As previously mentioned, according to Hegel an absolute unity of content and form is possible only when that which is to be portrayed (i.e. the conceptual content) is by its very nature susceptible to the form of art. The content of the work of art must, in short, be of such a kind that it lends itself to being portrayed in sensory form, with such a perfect match of content and form being found in classical Greek art, in which the divine is presented in human form. I have suggested, however, that this conception of the classic work of art fails to do full justice to the role that Hegel considers a work of art such as the original epic to have played in the ethical life of ancient Greece.

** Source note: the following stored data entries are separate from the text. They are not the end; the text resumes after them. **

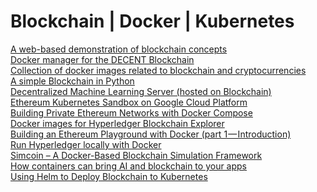 # Blockchain | Docker | Kubernetes

[A web-based demonstration of blockchain concepts](https://github.com/anders94/blockchain-demo)<br>
[Docker manager for the DECENT Blockchain](https://github.com/Netherdrake/DECENT-docker)<br>
[Collection of docker images related to blockchain and cryptocurrencies](https://github.com/dsbaars/docker-blockchain)<br>
[A simple Blockchain in Python](https://github.com/dvf/blockchain)<br>
[Decentralized Machine Learning Server (hosted on Blockchain)](https://github.com/iamtrask/Sonar)<br>
[Ethereum Kubernetes Sandbox on Google Cloud Platform](https://github.com/ethereumproject/etherkube)<br>
[Building Private Ethereum Networks with Docker Compose](https://capgemini.github.io/blockchain/ethereum-docker-compose/)<br>
[Docker images for Hyperledger Blockchain Explorer](https://github.com/yeasy/docker-blockchain-explorer)<br>
[Building an Ethereum Playground with Docker (part 1 — Introduction)](https://medium.com/@andrenit/buildind-an-ethereum-playground-with-docker-part-1-introduction-80be173aaa7a)<br>
[Run Hyperledger locally with Docker](https://blog.craftworkz.co/run-hyperledger-locally-with-docker-4f3bcb815c03?gi=7272ab9a7fab)<br>
[Simcoin – A Docker-Based Blockchain Simulation Framework](https://news.ycombinator.com/item?id=16122776)<br>
[How containers can bring AI and blockchain to your apps](https://www.infoworld.com/article/3243144/containers/how-containers-can-bring-ai-and-blockchain-to-your-apps.html)<br>
[Using Helm to Deploy Blockchain to Kubernetes](https://www.microsoft.com/developerblog/2018/02/09/using-helm-deploy-blockchain-kubernetes/)<br>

In the original epic, the unity of content and form is linked to the aesthetic presentation of ethical as well as religious ideas, and the aesthetic presentation of these ideas is held to be the most adequate and primary means of bringing them to consciousness in the historical community in question. It is important to bear this in mind because it becomes relatively easy to conceive of works of romantic art which meet the requirement of an absolute unity of form and content in the sense indicated above, so that these works would ipso facto have to be considered beautiful works of art; and Kierkegaard’s interpretation of Don Giovanni will be shown to be a case in point.